I turned to a colleague, John Jeansonne, a writer for Newsday sufficiently sensitive to contemplate the socio-cultural implications of sweaty men from different continents kicking each other, and asked him, "John, think about this: What do these countries have in common except what they're doing right now?"
He thought a second. "Nothing."
Yet on the field for Sweden that day was Martin Dahlin, a player of mixed race, the son of a Swedish woman and a black Venezuelan musician. How to classify him?
When we see international sport just as sport, as competition bounded by rules and playing fields, referees and clocks, we can forget the inherent dichotomies of peoples jostling and elbowing as they swoop around the turn of a speed-skating track, or smash tennis balls at each other or embrace in exhaustion.
How extensively a nation steeps its identity in sport depends on the nation, and of course, the sport. Some stars are national heroes, and ultimate victory sparks remarkable reactions. Defeat, too, has its price.
During the 1998 World Cup in France, a multi-ethnic squad drawn from immigrant pockets as well as centuries of Gallic bloodlines shattered shells of xenophobia and prejudice simply by winning a few soccer matches. Led by players like Zinedine Zidane, who grew up the son of Algerian immigrants in the slums of Marseille, and Lillian Thuram, one of many who traced their ancestry to Africa, France toppled one team after another and, propelled by a surge of popular support in a land more fond of cycling and rugby, won the World Cup for the first time. Briefly overlooked were the Jean Marie LePen's radical right-wing rants of perceived purity, which had found not only listeners, but avid followers of his Front National. The multi-racial makeup of France's 1998 World Cup champions prompted extensive self-examination of what it means to be French. Yet once the afterglow of triumph faded, the country slowly slid back into factionalism. Last fall, immigrants angered by repression and hopelessness rioted in numerous cities.

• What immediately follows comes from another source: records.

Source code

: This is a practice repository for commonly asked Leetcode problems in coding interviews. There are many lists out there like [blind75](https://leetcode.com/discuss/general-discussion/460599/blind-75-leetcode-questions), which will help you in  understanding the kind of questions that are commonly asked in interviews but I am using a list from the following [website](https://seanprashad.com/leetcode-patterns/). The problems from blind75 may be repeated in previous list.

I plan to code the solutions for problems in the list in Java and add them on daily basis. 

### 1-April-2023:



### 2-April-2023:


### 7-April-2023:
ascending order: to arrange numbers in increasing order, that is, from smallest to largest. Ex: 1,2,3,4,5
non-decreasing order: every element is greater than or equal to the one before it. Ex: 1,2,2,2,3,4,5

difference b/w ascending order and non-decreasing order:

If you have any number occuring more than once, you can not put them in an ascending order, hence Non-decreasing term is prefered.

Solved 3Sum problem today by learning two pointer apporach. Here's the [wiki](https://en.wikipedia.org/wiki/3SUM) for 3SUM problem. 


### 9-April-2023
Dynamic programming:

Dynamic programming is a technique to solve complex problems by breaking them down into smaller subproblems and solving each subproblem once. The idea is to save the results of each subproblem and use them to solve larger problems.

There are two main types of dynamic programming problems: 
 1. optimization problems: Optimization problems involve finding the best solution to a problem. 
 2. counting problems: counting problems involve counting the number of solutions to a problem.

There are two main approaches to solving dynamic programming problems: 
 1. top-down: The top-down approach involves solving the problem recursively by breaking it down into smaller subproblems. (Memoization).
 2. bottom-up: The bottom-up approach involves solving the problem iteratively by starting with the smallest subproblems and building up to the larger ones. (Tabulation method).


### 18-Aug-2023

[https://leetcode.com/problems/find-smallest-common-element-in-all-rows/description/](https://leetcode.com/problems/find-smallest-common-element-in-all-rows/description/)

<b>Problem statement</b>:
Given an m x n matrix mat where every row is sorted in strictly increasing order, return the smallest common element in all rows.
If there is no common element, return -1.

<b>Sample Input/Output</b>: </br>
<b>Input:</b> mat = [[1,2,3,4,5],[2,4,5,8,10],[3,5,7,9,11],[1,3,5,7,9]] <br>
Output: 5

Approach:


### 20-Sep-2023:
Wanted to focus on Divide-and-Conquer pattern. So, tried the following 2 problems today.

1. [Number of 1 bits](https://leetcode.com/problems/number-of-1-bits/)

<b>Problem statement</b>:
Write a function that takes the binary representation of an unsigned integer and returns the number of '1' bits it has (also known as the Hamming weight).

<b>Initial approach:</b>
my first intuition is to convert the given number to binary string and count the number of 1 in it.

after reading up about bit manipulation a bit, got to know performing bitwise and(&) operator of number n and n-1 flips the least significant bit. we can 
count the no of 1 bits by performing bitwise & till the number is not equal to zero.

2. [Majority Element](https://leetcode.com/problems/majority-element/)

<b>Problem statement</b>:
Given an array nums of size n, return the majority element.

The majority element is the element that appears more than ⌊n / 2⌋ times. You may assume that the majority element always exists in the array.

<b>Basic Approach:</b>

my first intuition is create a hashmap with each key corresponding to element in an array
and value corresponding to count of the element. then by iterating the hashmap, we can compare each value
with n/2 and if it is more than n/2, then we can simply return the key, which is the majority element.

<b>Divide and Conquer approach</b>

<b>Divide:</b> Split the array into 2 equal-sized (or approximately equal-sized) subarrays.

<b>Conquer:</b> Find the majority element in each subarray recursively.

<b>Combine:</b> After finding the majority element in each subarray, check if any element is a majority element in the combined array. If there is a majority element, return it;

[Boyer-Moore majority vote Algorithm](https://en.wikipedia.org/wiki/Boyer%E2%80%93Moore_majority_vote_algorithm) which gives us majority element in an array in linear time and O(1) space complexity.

Delirious Italians frolicked in the fountains of Rome and other cities after their soccer players won the 1982 World Cup; elimination by North Korea in the 1966 tournament prompted hundreds of fans to greet the team upon its arrival with rotten eggs and tomatoes.

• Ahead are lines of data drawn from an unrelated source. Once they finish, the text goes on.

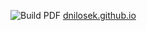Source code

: ![Build PDF](https://github.com/dnilosek/resume/workflows/Build%20PDF/badge.svg)
[dnilosek.github.io](https://dnilosek.github.io)
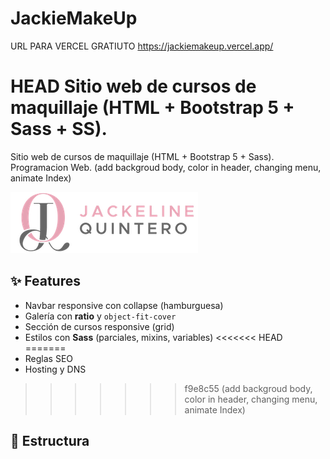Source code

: # JackieMakeUp

URL PARA VERCEL GRATIUTO 
https://jackiemakeup.vercel.app/

 HEAD
Sitio web de cursos de maquillaje (HTML + Bootstrap 5 + Sass + SS).
=======
Sitio web de cursos de maquillaje (HTML + Bootstrap 5 + Sass). Programacion Web.
(add backgroud body, color in header, changing menu, animate Index)

![Logo](./assets/img/logo_footer.png)

## ✨ Features
- Navbar responsive con collapse (hamburguesa)
- Galería con **ratio** y `object-fit-cover`
- Sección de cursos responsive (grid)
- Estilos con **Sass** (parciales, mixins, variables)
<<<<<<< HEAD
=======
- Reglas SEO
- Hosting y DNS
>>>>>>> f9e8c55 (add backgroud body, color in header, changing menu, animate Index)

## 🧱 Estructura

During the 2002 World Cup, city centers throughout South Korea were thronged by crowds in the hundreds of thousands watching their players on huge public TV screens. A nation striving to claim its stake in the escalating economic force that is Asia poured its fervor into a courageous, determined soccer team.
Masses of Czechs poured into the streets of Prague to celebrate a gold medal won by their men's ice hockey team in the 1998 Winter Olympics, so this nationalistic zeal isn't unique to soccer.

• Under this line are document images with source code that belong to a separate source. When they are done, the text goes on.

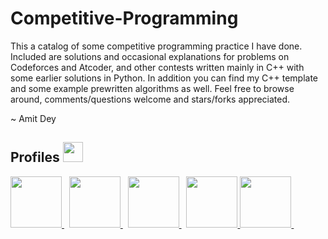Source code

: # Competitive-Programming

This a catalog of some competitive programming practice I have done. Included are solutions and occasional explanations for problems on Codeforces and Atcoder, and other contests written mainly in C++ with some earlier solutions in Python. In addition you can find my C++ template and some example prewritten algorithms as well. Feel free to browse around, comments/questions welcome and stars/forks appreciated.

~ Amit Dey

<h2> Profiles <img src = "https://cdn3.iconfinder.com/data/icons/user-avatars-1/512/users-11-2-256.png" width = 32px> </h2>
<a href= https://codeforces.com/profile/Amitdey > <img width ='82px' src ='https://cdn.codeforces.com/s/25433/images/codeforces-sponsored-by-ton.png'> </a>&nbsp
<a href= https://atcoder.jp/users/Amitdey > <img width ='82px' src ='https://img.atcoder.jp/assets/atcoder.png'> </a>&nbsp
<a href= https://www.codechef.com/users/amit_dey_iiuc > <img width ='82px' src ='https://cdn.codechef.com/sites/all/themes/abessive/cc-logo.svg'> </a>&nbsp
<a href= https://leetcode.com/Amit_Dey/ > <img width ='82px' src ='https://assets.leetcode.com/static_assets/public/webpack_bundles/images/logo-dark.e99485d9b.svg'> </a>
<a href= https://docs.google.com/spreadsheets/d/19JPrfccZF-jZ6otCpzUQR0NoJi8zDPND3pRWS96tKRo/edit?usp=sharing > <img width ='82px' src ='https://cdn-icons-png.flaticon.com/512/2991/2991114.png'> </a>&nbsp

But in America, it's unknown. Oh sure, Chicago went nuts when the Bulls won their NBA titles, and I won't soon forget the delirious, tearful scenes in Boston after the Red Sox ended decades of futility by winning the World Series in 2004, but coast-to-coast clamors over a sports result just don't happen.
Maybe we're better off this way. Otherwise, how could our collective psyche cope with our maligned southern neighbor, Mexico, eliminating us at our national pastime, baseball, not only in the 2004 Olympic qualifying tournament but in the recent World Baseball Classic? Immigration issues are sticky enough.
As the 2006 World Cup unfolds, I will examine questions of national identity viewed through a prism of America and its soccer players. Each of the three nations the U.S. will face in the first round Italy, Czech Republic and Ghana have a insightful perspective to this issue, as does the host nation, Germany, which has found unification to be drastically divisive. Also to be examined is the strange, unique symbiosis between the American and Mexican soccer cultures, which intermix on and off the field.